* **Record set**:
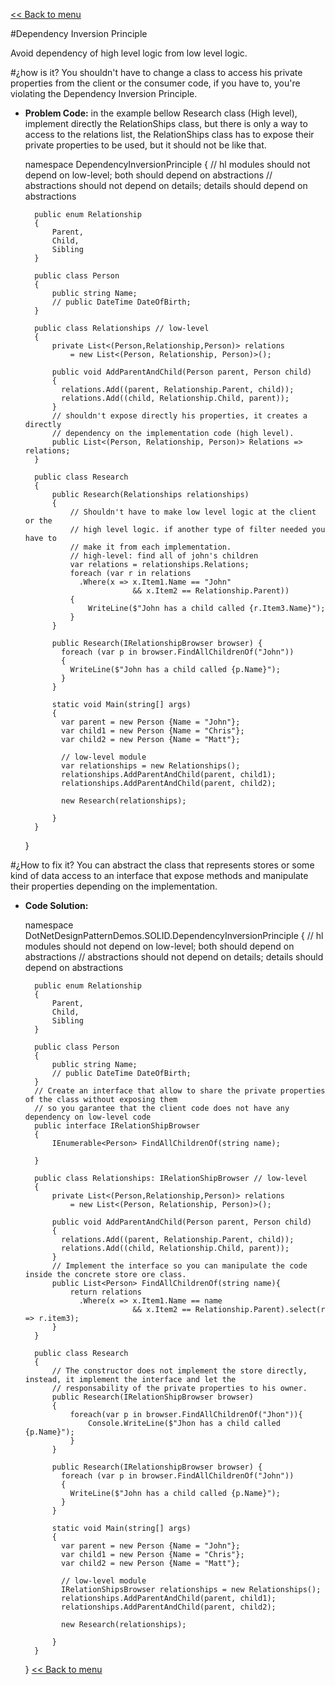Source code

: ﻿[<< Back to menu](SOLID.md)

#Dependency Inversion Principle

Avoid dependency of high level logic from low level logic.

#¿how is it?
You shouldn't have to change a class to access his private properties from the client or the consumer code, if you have to, you're violating the Dependency Inversion Principle.
- **Problem Code:** in the example bellow Research class (High level), implement directly the RelationShips class, but there is only a way 
to access to the relations list, the RelationShips class has to expose their private properties to be used, but it should not be like that.
        

    namespace DependencyInversionPrinciple
    {
        // hl modules should not depend on low-level; both should depend on abstractions
        // abstractions should not depend on details; details should depend on abstractions
        
        public enum Relationship
        {
            Parent,
            Child,
            Sibling
        }
    
        public class Person
        {
            public string Name;
            // public DateTime DateOfBirth;
        }

        public class Relationships // low-level
        {
            private List<(Person,Relationship,Person)> relations
                = new List<(Person, Relationship, Person)>();
        
            public void AddParentAndChild(Person parent, Person child)
            {
              relations.Add((parent, Relationship.Parent, child));
              relations.Add((child, Relationship.Child, parent));
            }
            // shouldn't expose directly his properties, it creates a directly 
            // dependency on the implementation code (high level).
            public List<(Person, Relationship, Person)> Relations => relations;
        }
        
        public class Research
        {
            public Research(Relationships relationships)
            {
                // Shouldn't have to make low level logic at the client or the
                // high level logic. if another type of filter needed you have to 
                // make it from each implementation.
                // high-level: find all of john's children
                var relations = relationships.Relations;
                foreach (var r in relations
                  .Where(x => x.Item1.Name == "John"
                              && x.Item2 == Relationship.Parent))
                {
                    WriteLine($"John has a child called {r.Item3.Name}");
                }
            }
            
            public Research(IRelationshipBrowser browser) {
              foreach (var p in browser.FindAllChildrenOf("John"))
              {
                WriteLine($"John has a child called {p.Name}");
              }
            }
        
            static void Main(string[] args)
            {
              var parent = new Person {Name = "John"};
              var child1 = new Person {Name = "Chris"};
              var child2 = new Person {Name = "Matt"};
        
              // low-level module
              var relationships = new Relationships();
              relationships.AddParentAndChild(parent, child1);
              relationships.AddParentAndChild(parent, child2);
        
              new Research(relationships);
              
            }
        }
    }


#¿How to fix it?
You can abstract the class that represents stores or some kind of data access to an interface that expose methods and manipulate their properties depending on the implementation.

- **Code Solution:**


    namespace DotNetDesignPatternDemos.SOLID.DependencyInversionPrinciple
    {
        // hl modules should not depend on low-level; both should depend on abstractions
        // abstractions should not depend on details; details should depend on abstractions
        
        public enum Relationship
        {
            Parent,
            Child,
            Sibling
        }
    
        public class Person
        {
            public string Name;
            // public DateTime DateOfBirth;
        }
        // Create an interface that allow to share the private properties of the class without exposing them
        // so you garantee that the client code does not have any dependency on low-level code
        public interface IRelationShipBrowser
        {
            IEnumerable<Person> FindAllChildrenOf(string name);

        }

        public class Relationships: IRelationShipBrowser // low-level
        {
            private List<(Person,Relationship,Person)> relations
                = new List<(Person, Relationship, Person)>();
        
            public void AddParentAndChild(Person parent, Person child)
            {
              relations.Add((parent, Relationship.Parent, child));
              relations.Add((child, Relationship.Child, parent));
            }
            // Implement the interface so you can manipulate the code inside the concrete store ore class.
            public List<Person> FindAllChildrenOf(string name){
                return relations
                  .Where(x => x.Item1.Name == name
                              && x.Item2 == Relationship.Parent).select(r => r.item3);
            }
        }
        
        public class Research
        {
            // The constructor does not implement the store directly, instead, it implement the interface and let the 
            // responsability of the private properties to his owner.
            public Research(IRelationShipBrowser browser)
            {
                foreach(var p in browser.FindAllChildrenOf("Jhon")){
                    Console.WriteLine($"Jhon has a child called {p.Name}");
                }
            }
            
            public Research(IRelationshipBrowser browser) {
              foreach (var p in browser.FindAllChildrenOf("John"))
              {
                WriteLine($"John has a child called {p.Name}");
              }
            }
        
            static void Main(string[] args)
            {
              var parent = new Person {Name = "John"};
              var child1 = new Person {Name = "Chris"};
              var child2 = new Person {Name = "Matt"};
        
              // low-level module
              IRelationShipsBrowser relationships = new Relationships();
              relationships.AddParentAndChild(parent, child1);
              relationships.AddParentAndChild(parent, child2);
        
              new Research(relationships);
              
            }
        }
    }
[<< Back to menu](SOLID.md)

* **What the exercise asks**:
Please retype the whole of the data precisely, omitting pictures.

* **Response for this exercise**:
Source code

: ﻿[<< Back to menu](SOLID.md)

#Dependency Inversion Principle

Avoid dependency of high level logic from low level logic.

#¿how is it?
You shouldn't have to change a class to access his private properties from the client or the consumer code, if you have to, you're violating the Dependency Inversion Principle.
- **Problem Code:** in the example bellow Research class (High level), implement directly the RelationShips class, but there is only a way 
to access to the relations list, the RelationShips class has to expose their private properties to be used, but it should not be like that.
        

    namespace DependencyInversionPrinciple
    {
        // hl modules should not depend on low-level; both should depend on abstractions
        // abstractions should not depend on details; details should depend on abstractions
        
        public enum Relationship
        {
            Parent,
            Child,
            Sibling
        }
    
        public class Person
        {
            public string Name;
            // public DateTime DateOfBirth;
        }

        public class Relationships // low-level
        {
            private List<(Person,Relationship,Person)> relations
                = new List<(Person, Relationship, Person)>();
        
            public void AddParentAndChild(Person parent, Person child)
            {
              relations.Add((parent, Relationship.Parent, child));
              relations.Add((child, Relationship.Child, parent));
            }
            // shouldn't expose directly his properties, it creates a directly 
            // dependency on the implementation code (high level).
            public List<(Person, Relationship, Person)> Relations => relations;
        }
        
        public class Research
        {
            public Research(Relationships relationships)
            {
                // Shouldn't have to make low level logic at the client or the
                // high level logic. if another type of filter needed you have to 
                // make it from each implementation.
                // high-level: find all of john's children
                var relations = relationships.Relations;
                foreach (var r in relations
                  .Where(x => x.Item1.Name == "John"
                              && x.Item2 == Relationship.Parent))
                {
                    WriteLine($"John has a child called {r.Item3.Name}");
                }
            }
            
            public Research(IRelationshipBrowser browser) {
              foreach (var p in browser.FindAllChildrenOf("John"))
              {
                WriteLine($"John has a child called {p.Name}");
              }
            }
        
            static void Main(string[] args)
            {
              var parent = new Person {Name = "John"};
              var child1 = new Person {Name = "Chris"};
              var child2 = new Person {Name = "Matt"};
        
              // low-level module
              var relationships = new Relationships();
              relationships.AddParentAndChild(parent, child1);
              relationships.AddParentAndChild(parent, child2);
        
              new Research(relationships);
              
            }
        }
    }


#¿How to fix it?
You can abstract the class that represents stores or some kind of data access to an interface that expose methods and manipulate their properties depending on the implementation.

- **Code Solution:**


    namespace DotNetDesignPatternDemos.SOLID.DependencyInversionPrinciple
    {
        // hl modules should not depend on low-level; both should depend on abstractions
        // abstractions should not depend on details; details should depend on abstractions
        
        public enum Relationship
        {
            Parent,
            Child,
            Sibling
        }
    
        public class Person
        {
            public string Name;
            // public DateTime DateOfBirth;
        }
        // Create an interface that allow to share the private properties of the class without exposing them
        // so you garantee that the client code does not have any dependency on low-level code
        public interface IRelationShipBrowser
        {
            IEnumerable<Person> FindAllChildrenOf(string name);

        }

        public class Relationships: IRelationShipBrowser // low-level
        {
            private List<(Person,Relationship,Person)> relations
                = new List<(Person, Relationship, Person)>();
        
            public void AddParentAndChild(Person parent, Person child)
            {
              relations.Add((parent, Relationship.Parent, child));
              relations.Add((child, Relationship.Child, parent));
            }
            // Implement the interface so you can manipulate the code inside the concrete store ore class.
            public List<Person> FindAllChildrenOf(string name){
                return relations
                  .Where(x => x.Item1.Name == name
                              && x.Item2 == Relationship.Parent).select(r => r.item3);
            }
        }
        
        public class Research
        {
            // The constructor does not implement the store directly, instead, it implement the interface and let the 
            // responsability of the private properties to his owner.
            public Research(IRelationShipBrowser browser)
            {
                foreach(var p in browser.FindAllChildrenOf("Jhon")){
                    Console.WriteLine($"Jhon has a child called {p.Name}");
                }
            }
            
            public Research(IRelationshipBrowser browser) {
              foreach (var p in browser.FindAllChildrenOf("John"))
              {
                WriteLine($"John has a child called {p.Name}");
              }
            }
        
            static void Main(string[] args)
            {
              var parent = new Person {Name = "John"};
              var child1 = new Person {Name = "Chris"};
              var child2 = new Person {Name = "Matt"};
        
              // low-level module
              IRelationShipsBrowser relationships = new Relationships();
              relationships.AddParentAndChild(parent, child1);
              relationships.AddParentAndChild(parent, child2);
        
              new Research(relationships);
              
            }
        }
    }
[<< Back to menu](SOLID.md)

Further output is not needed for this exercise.